Venden todo tipo de bolsas. Bolsas de regalo, bolsas de boutique, bolsas sobrecito, bolsas de verdulería. Bolsas, bolsas, bolsas. Para los aritos, para los tomates, para pantalones, para las cerámicas y para los churritos. Vasos, bandejas y rollos de cocina venden también. Y la bolsa reina, la bolsa de nylon, la blanca universal, la que todos nos imaginamos. A esa le dicen la bolsa camiseta. Tiene el mismo tamaño de una camiseta y es la que más se vende. La que casi todos piden. Algunos piden fiado. Su modo de venta es el siguiente: llegan temprano el domingo sobre las ocho.

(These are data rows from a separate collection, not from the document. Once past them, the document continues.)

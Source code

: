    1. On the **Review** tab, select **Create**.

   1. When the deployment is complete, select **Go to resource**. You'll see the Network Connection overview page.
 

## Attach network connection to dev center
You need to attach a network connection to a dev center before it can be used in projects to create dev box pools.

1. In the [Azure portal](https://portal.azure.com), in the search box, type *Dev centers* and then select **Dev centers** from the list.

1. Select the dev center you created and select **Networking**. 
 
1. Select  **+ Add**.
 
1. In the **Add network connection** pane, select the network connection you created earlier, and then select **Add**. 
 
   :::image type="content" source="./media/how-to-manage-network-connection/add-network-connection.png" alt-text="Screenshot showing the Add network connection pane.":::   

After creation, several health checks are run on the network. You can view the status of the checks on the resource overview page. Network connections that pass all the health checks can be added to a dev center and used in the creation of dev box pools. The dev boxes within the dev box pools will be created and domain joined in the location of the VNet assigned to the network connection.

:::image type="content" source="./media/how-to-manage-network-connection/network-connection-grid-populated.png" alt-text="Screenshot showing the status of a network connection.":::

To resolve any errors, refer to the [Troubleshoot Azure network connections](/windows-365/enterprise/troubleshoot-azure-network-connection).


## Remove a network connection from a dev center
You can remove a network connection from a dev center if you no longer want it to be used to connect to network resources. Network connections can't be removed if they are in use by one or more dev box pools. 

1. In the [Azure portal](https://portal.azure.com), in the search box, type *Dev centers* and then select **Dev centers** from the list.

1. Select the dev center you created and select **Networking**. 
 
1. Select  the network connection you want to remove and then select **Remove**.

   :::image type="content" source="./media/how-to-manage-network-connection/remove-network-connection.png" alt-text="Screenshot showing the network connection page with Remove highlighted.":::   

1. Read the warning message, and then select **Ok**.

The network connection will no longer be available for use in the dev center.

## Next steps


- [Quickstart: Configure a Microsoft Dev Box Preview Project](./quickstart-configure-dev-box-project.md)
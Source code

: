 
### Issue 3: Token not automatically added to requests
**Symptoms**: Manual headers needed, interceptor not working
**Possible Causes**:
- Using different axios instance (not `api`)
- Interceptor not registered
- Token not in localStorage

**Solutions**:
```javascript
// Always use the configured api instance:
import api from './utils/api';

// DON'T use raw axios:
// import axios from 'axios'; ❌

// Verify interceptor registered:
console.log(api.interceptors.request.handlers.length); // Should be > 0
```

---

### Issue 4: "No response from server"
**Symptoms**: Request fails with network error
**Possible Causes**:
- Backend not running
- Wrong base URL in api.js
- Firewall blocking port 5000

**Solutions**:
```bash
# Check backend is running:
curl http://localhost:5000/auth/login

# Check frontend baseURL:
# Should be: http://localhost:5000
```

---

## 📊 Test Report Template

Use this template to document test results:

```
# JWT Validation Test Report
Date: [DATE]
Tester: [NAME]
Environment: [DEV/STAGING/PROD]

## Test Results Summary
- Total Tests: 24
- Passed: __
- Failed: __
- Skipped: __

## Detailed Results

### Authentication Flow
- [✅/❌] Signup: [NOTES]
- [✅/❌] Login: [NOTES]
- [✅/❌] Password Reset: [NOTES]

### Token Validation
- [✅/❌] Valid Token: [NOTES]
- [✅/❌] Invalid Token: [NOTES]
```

Recorren todos los recodos de la feria. Ambos dejan bolsas. Y ambos anotan. Algunos pagan todo, algunos la mitad y otros no pagan nada. 

Cuando terminan el recorrido, Luis y su nieto Nicolás hacen otra ronda, la ronda de cobro. Lo hacen Luis y su nieto porque Nancy evita caminar todo lo que pueda. Tiene artrosis. El cuerpo le habla y ella le atiende. Tanto como puede.

Luis y Nancy pasaron todas las crisis. La del 2001 la recuerdan como la época en que su mercancía no valía nada. Y la del Covid como la del encierro en que no pudieron trabajar.

El negocio ambulante de Luis y Nancy ya lleva tres generaciones. Pasaron todas las crisis. La del 2001 la recuerdan como la época en que su mercancía no valía ni la pena. Y la del Covid como la del encierro en que no pudieron trabajar. Por su edad ninguno de los dos tenía autorización para circular. Pero su hijo Luis, padre de Nicolás, sí.

Luis hijo sacó la robustez de su padre y la energía de su madre. Es un cuerpo que avanza. Ingenioso y hábil para las matemáticas. Él tenía un permiso especial para circular y podía distribuir las bolsas, los rollos de cocina y los artículos de aseo que vende en su propio puesto de la feria: de espaldas al parque Domínico y de frente a la línea del tren Roca, un puesto siempre concurrido.

Nunca sintió que hubiera un quiebre en que descubriera una vocación o tomara la decisión de tomar el trabajo de sus padres. Sencillamente lo ejerció, lo tomó y se quedó. Es un oficio heredado que lo enorgullece, que lo gratifica. “Si hacés algo que no te gusta, vas a chocar con todos, o vas a sentir bien pesada la carga. Yo hago lo que me gusta, por eso puedo hacerlo bien y hacerlo todo el día y todos los días”.

–O sea que laburás los siete días.

–Sí, soy pobre. Somos laburantes y estamos todo el día laburando.